_TASK REQUIREMENTS_. For each line below that holds the string "styled", add one to a tally; report that tally alone.

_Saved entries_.

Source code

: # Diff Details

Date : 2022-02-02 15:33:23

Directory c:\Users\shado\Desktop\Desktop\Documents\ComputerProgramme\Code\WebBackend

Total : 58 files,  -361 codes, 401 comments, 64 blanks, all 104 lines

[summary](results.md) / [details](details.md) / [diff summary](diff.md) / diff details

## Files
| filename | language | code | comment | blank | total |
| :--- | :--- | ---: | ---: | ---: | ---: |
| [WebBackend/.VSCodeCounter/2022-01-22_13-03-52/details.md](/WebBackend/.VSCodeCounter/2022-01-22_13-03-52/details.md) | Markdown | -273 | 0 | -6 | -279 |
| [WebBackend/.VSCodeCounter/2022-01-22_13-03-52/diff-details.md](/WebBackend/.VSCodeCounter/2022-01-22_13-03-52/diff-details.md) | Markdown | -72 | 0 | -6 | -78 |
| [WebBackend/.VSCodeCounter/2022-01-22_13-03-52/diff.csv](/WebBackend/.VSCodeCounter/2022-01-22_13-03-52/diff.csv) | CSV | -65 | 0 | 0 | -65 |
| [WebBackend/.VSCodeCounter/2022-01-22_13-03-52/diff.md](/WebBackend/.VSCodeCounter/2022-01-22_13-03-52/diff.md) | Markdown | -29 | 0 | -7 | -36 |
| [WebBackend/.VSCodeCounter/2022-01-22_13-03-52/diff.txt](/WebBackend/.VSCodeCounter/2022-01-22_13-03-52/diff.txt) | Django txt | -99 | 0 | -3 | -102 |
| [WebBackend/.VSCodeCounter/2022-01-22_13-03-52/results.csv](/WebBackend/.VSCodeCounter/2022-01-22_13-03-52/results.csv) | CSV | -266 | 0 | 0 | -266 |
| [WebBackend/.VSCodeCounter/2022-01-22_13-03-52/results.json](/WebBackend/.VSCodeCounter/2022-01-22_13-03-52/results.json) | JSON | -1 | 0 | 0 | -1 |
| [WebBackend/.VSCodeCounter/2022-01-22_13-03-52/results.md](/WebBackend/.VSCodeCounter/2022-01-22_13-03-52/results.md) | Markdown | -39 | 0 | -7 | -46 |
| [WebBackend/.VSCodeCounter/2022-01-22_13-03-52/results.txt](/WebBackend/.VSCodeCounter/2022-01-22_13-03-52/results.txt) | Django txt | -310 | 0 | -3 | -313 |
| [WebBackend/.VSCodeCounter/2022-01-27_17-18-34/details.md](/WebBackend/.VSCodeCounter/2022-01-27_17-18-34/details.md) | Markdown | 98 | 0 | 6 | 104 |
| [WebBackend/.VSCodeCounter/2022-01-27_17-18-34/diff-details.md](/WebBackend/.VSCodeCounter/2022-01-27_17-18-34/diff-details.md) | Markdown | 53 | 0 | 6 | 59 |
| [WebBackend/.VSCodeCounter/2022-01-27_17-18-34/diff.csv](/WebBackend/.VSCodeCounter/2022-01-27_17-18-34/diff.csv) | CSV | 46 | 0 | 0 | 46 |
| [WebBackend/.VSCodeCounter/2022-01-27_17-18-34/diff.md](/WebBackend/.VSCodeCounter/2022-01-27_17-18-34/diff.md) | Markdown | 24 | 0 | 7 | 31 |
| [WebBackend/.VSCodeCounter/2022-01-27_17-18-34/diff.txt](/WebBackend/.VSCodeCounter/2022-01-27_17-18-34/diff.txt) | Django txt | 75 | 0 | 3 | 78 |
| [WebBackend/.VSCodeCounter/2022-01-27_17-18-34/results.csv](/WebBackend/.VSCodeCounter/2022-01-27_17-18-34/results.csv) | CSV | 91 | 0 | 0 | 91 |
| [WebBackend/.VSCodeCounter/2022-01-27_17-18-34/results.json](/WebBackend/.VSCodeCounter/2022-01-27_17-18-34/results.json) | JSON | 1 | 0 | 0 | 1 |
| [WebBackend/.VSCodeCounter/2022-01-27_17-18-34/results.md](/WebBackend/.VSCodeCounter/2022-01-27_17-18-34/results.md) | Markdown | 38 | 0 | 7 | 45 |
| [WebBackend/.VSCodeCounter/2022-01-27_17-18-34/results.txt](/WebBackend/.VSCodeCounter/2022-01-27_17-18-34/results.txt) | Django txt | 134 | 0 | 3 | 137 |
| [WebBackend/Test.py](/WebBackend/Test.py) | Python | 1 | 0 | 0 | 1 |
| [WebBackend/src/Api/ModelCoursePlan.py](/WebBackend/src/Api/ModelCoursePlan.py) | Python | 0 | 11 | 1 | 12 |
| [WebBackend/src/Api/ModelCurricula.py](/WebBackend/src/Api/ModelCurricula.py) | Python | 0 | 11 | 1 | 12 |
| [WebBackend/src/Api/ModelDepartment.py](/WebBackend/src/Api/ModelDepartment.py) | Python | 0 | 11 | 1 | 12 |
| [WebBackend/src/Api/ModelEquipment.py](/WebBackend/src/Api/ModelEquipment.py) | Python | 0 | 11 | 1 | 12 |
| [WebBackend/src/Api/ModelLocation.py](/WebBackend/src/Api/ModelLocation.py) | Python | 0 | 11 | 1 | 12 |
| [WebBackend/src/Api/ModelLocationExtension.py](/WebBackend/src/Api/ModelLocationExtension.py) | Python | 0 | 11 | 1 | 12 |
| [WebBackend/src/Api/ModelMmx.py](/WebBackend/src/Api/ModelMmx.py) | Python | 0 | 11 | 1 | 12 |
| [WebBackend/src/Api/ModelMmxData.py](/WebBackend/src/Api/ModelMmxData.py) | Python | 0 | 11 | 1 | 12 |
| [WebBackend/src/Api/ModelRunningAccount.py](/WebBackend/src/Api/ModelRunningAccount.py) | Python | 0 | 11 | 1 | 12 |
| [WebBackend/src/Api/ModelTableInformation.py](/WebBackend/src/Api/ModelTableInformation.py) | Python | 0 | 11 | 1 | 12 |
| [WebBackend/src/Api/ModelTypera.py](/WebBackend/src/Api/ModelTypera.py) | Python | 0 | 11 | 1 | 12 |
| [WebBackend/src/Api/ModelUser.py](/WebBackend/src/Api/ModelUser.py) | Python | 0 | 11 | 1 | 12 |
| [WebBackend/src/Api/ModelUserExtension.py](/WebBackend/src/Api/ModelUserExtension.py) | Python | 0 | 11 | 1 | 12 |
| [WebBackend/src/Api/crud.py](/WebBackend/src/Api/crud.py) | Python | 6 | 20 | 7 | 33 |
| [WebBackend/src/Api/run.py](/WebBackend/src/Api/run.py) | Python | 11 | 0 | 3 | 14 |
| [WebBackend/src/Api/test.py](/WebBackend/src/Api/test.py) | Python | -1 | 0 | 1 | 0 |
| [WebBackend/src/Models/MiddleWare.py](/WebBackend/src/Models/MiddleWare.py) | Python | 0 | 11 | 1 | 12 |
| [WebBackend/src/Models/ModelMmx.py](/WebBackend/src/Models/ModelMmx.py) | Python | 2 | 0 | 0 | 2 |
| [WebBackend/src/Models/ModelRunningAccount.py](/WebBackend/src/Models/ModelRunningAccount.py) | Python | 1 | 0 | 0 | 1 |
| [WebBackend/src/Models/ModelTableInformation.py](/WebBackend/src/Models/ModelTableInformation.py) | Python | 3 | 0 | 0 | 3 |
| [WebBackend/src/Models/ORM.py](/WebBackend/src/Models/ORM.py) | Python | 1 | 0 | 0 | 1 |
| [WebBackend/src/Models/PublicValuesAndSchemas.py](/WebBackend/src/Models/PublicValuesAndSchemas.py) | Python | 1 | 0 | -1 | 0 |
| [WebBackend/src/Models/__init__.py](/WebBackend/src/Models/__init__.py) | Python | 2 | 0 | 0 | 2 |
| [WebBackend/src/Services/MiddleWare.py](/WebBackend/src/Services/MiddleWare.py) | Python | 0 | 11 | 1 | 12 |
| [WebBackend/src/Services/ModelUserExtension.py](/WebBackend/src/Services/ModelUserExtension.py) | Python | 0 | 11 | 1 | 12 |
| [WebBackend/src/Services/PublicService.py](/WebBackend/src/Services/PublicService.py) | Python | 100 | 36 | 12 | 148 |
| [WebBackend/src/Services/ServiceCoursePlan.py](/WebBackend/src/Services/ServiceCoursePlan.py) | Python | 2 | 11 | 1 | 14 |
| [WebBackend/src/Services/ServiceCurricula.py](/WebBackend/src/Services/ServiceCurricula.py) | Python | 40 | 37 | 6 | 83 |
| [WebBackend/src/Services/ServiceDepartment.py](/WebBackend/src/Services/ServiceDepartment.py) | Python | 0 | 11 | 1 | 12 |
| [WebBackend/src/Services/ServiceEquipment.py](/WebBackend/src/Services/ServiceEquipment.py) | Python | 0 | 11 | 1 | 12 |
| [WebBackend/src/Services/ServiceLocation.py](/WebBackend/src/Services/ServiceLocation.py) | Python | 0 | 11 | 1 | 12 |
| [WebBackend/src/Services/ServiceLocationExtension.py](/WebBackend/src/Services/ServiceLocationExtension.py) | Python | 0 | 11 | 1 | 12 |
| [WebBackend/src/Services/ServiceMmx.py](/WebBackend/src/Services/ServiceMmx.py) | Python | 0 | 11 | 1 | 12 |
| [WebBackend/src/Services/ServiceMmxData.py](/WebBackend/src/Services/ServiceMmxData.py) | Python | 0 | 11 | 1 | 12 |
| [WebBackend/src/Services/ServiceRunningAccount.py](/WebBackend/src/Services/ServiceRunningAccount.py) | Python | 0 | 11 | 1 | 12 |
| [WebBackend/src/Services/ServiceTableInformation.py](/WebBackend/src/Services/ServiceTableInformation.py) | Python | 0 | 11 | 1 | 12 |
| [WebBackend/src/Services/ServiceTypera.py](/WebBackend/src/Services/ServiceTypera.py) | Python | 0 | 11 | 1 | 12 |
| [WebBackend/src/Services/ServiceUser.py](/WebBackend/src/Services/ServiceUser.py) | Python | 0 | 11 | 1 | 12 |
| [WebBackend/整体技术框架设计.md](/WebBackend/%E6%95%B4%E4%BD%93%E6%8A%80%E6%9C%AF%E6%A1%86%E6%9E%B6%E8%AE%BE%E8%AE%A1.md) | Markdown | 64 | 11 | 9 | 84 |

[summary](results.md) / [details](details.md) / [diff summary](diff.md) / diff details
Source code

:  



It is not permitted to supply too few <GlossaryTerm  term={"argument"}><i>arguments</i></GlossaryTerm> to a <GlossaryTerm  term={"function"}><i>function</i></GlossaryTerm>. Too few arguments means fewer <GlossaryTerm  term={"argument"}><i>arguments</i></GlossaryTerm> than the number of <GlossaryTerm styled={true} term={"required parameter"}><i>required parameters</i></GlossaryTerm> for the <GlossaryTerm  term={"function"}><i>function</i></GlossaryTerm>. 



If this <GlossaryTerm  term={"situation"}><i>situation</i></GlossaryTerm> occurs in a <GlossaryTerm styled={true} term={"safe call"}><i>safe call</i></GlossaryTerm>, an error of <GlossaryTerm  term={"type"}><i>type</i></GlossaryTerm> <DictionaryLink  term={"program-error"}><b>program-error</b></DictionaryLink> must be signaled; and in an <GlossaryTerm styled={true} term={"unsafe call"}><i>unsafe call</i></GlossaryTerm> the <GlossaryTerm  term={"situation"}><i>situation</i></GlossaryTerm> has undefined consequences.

_ANSWER TO THIS EXERCISE_. 2